What comes next is a wave of ‘new’
methods of communication. Go to the book store and you will find published
works using the name of the agency coupled with the word “Way”. There is “The X
Way of PR”, “The Y Way of Advertising”, and a lot of other “Way”-s. Such way of
using “Way” in titles implies a distinct and unique method of innovative
communication. One can guess that the main objective of those “Way” is to say
“You should choose us to hold the account as we are better than the others” in
a very subtle, industrially correct manner. It is only natural as these experts
are businesses who need to gain profit and not academics who pursue science
improvement. The irony is this wave of so-called innovative communication
methods has resulted in a clutter of communication that originally experts or
consultants wish to solve for their clients.

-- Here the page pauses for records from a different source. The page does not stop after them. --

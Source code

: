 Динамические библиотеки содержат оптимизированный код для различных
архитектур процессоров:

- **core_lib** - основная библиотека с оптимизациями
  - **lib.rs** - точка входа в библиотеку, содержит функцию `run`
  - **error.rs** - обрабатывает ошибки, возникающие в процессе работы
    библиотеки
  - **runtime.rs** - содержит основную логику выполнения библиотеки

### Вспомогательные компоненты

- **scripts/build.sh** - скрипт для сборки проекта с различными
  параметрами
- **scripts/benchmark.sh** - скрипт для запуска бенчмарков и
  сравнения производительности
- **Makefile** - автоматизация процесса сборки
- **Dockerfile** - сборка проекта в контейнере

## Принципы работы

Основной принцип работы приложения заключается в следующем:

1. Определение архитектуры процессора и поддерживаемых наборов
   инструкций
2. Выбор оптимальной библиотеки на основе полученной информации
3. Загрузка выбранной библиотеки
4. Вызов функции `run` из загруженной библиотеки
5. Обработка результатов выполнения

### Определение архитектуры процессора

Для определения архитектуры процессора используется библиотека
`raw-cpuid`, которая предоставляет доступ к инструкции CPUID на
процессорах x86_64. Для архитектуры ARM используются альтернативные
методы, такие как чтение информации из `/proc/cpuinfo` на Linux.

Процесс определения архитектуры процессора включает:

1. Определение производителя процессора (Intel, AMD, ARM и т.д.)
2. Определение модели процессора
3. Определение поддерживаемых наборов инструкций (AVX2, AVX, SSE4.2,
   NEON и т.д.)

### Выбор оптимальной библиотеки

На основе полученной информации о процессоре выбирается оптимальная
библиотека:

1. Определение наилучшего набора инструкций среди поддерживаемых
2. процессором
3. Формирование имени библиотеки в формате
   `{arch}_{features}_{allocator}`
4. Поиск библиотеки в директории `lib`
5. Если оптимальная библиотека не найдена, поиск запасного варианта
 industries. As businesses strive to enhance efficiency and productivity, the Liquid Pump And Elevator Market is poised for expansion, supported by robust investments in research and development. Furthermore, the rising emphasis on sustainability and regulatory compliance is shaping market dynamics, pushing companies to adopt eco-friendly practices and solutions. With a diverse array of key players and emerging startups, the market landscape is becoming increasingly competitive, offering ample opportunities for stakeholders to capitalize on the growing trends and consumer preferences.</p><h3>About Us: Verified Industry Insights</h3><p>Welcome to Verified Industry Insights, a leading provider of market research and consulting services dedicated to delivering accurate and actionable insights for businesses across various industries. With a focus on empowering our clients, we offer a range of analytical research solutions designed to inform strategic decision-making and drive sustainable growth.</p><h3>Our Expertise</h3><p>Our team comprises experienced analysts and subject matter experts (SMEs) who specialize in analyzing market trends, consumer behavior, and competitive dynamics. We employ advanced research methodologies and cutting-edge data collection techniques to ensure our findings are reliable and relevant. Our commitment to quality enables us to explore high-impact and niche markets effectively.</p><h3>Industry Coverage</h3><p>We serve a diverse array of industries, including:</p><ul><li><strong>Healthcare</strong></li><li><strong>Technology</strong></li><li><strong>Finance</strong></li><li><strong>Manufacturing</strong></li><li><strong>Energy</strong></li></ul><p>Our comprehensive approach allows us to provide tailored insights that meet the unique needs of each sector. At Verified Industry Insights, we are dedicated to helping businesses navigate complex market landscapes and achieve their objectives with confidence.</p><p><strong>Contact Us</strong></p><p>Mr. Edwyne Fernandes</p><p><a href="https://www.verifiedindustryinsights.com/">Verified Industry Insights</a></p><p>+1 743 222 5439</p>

Nowadays communication managers,
even CEOs, are accustomed to sort through several pitching proposals from
communication agencies, all carrying the promise of solving their communication
problems. Now institutions must face two fronts of communication clutter. First
is the clutter against competitors. Second is the clutter of proposals from
these knights in shining armors.
Sometimes the solution is a simple
one, which is “going back to basic” or what this piece calls “return to
communication innocence”. For communication practitioners this mean knowing
your target audience or your target market, as the core of every communication
activities is what the target audience/market would understand or do after
receiving your message. Many theories on how to achieve such accomplishment,
such as via demographic and psychographic segmentation techniques. However, often
such techniques are considered as merely checklist and unrelated with the
eventual message and activities output.
One simple question that is often
overlook by practitioners is “what do we provide to a specific group of
consumers?”, or perhaps rephrasing it to a more concrete context “what problems
that a specific group of consumers have that we can help solve?” Whether it’s
product or service base, whether it’s core proposition or added value, for us
to be able to relate to our consumers, there should, or even must, be a problem
they have that we can help resolve. Either we’re selling soap for those who
pursue hygiene, or computers for those pursuing productivity, or financial
service for those wanting to multiply their earnings. It’s a fundamental
question which communication practitioners need to address. With such context,
demographic and psychographic analysis would have more depth and utility in
devising concrete messages and communication activities.
Returning to communication innocence
and understanding such communication fundamental would help practitioners in maintaining
their path amidst all communication ideas or jargons circling them, be it from
consultants or from internal team. It’s a simple step to achieve that communication
promised land of loyalty and word of mouth.